* Records provided

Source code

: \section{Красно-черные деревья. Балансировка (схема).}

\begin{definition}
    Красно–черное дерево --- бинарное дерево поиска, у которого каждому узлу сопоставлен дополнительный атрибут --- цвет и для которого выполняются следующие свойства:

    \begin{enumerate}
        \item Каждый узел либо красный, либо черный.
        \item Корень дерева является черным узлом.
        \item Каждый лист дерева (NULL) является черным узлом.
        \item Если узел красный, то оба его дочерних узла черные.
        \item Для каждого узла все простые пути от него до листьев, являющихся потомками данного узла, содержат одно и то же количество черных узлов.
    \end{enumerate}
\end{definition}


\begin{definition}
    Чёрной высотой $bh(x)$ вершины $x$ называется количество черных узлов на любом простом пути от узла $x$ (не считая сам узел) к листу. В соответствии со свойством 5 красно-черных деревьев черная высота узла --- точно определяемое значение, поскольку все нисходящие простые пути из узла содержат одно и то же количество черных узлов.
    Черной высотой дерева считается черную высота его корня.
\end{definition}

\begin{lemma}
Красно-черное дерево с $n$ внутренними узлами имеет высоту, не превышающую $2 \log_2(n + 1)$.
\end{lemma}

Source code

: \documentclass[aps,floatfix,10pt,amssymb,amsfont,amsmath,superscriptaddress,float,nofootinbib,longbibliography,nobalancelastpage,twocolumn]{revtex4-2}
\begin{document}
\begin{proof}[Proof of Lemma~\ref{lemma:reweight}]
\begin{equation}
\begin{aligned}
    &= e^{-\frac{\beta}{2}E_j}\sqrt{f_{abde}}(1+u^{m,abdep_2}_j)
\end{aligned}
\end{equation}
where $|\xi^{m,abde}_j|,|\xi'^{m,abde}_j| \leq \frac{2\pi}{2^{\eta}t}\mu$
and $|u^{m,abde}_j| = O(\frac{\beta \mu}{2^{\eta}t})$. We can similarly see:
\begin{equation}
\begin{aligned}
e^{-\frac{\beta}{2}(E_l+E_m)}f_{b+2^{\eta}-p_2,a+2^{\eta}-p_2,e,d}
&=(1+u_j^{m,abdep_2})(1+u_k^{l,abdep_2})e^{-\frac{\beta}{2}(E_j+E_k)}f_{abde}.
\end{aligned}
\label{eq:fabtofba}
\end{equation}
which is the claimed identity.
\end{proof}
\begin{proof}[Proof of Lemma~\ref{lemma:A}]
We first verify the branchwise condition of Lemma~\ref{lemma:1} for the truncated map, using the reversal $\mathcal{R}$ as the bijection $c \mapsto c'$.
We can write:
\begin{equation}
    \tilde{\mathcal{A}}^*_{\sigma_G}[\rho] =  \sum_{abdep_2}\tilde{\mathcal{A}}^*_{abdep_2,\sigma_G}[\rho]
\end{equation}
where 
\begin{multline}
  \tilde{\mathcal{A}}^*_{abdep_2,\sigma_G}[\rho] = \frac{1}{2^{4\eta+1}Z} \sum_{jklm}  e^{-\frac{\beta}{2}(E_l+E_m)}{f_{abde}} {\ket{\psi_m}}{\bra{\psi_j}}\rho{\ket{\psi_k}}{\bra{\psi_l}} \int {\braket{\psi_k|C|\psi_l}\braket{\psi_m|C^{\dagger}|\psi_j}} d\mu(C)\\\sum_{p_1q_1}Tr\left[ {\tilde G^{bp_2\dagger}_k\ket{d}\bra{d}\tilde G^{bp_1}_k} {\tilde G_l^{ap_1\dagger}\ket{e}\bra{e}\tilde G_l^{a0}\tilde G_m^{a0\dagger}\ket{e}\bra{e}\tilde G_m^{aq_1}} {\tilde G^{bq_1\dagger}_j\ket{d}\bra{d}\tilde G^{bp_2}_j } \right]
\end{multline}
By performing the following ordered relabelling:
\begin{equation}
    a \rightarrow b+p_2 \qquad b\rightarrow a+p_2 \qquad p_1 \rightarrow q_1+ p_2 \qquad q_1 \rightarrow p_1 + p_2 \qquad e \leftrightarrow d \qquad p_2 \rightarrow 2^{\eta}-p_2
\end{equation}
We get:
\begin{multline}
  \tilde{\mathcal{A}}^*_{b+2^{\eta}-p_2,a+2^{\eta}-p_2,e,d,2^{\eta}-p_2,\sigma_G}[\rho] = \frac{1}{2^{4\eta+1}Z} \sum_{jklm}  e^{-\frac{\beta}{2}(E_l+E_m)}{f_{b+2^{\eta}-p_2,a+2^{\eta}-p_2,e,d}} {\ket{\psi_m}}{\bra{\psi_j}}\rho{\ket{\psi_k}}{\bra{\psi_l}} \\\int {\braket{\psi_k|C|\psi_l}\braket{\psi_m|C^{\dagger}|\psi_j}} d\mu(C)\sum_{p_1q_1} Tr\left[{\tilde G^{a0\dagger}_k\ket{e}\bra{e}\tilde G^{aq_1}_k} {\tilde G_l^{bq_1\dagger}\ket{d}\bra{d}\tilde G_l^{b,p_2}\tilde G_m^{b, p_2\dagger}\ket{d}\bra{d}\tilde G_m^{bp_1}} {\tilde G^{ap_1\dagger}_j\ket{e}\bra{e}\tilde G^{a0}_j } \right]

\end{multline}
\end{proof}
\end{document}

* Task to carry out
Across the records, how many lines contain "item"? Only the number should be given.

* Finished task
5